They began after Attorney General Jeff Sessions announced in April that all immigrants apprehended while crossing the U.S.-Mexico border illegally should be criminally prosecuted.
Parents who are referred by border agents for prosecution are held in federal jails, while their children are moved into border shelter facilities under the custody of the Office of Refugee Resettlement, a Department of Health and Human Services agency.
A Reuters/Ipsos national opinion poll released on Tuesday showed fewer than one in three American adults support the policy. The June 16-19 poll found that 28 percent of people polled supported the policy, while 57 percent opposed it and the remaining 15 percent said they do not know.
The images that have sparked widespread condemnation, of children in wire cages, are of a border patrol processing center in McAllen, Texas.
Slideshow (13 Images)LEGISLATIVE POSSIBILITIESThree Republican senators - Ron Johnson, Ted Cruz and John Kennedy - called on Trump on Tuesday to allow families to stay together if they have crossed the border illegally, while lawmakers pursue legislation on wider immigration reform.
Cruz, who ran against Trump in the 2016 Republican presidential primaries, plans to introduce a bill this week that would prohibit the separations along with other reforms.
“What I would do until we pass Ted’s bill is to continue to arrest and prosecute people for breaking the law, but allow their children to stay with them,” Kennedy said at a news conference with Johnson and Cruz.
Trump planned to meet with Republican lawmakers later on Tuesday before votes expected this week on immigration legislation. He is focused on winning congressional funding for a wall he has long wanted to build along America’s southern border with Mexico, and Democrats have long said they will resist that.
One House bill would limit, but not fully prohibit family separations, fund Trump’s wall and give legal protections to young adults, known as “Dreamers,” who were brought to the country as children when their parents entered the country illegally. Details were still in flux.
The bill is opposed by Democrats, who object to another provision that would cut legal immigration levels, and by conservative Republicans who are backing a rival bill that takes a harder line on immigration.
In the Senate, Cruz said his bill would build temporary shelters where immigrant families could stay together in cases where there was no threat to the children’s safety, double the number of federal immigration judges and speed handling of asylum applications.
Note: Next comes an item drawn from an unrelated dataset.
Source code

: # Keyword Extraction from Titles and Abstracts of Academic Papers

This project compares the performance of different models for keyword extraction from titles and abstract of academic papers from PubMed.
Decrying “internment camps,” Democrats and their supporters disrupted a high-profile U.S. congressional hearing about an FBI probe on Tuesday.
With the sound of a young child crying in the background, the top Democrat on the House of Representatives Judiciary Committee, Jerrold Nadler, broke from traditional protocol and started reading from a statement, saying “these (migrant) children are not animals.” His Republican colleagues tried to shout over him “Out of order!”
On Tuesday, the attorneys general of 21 states called on Sessions in a letter to stop endangering children by separating them from their families.
In the latest condemnation from abroad, the U.N. refugee agency has told Washington it is very concerned over the family separations, U.N. High Commissioner for Refugees Filippo Grandi told Reuters.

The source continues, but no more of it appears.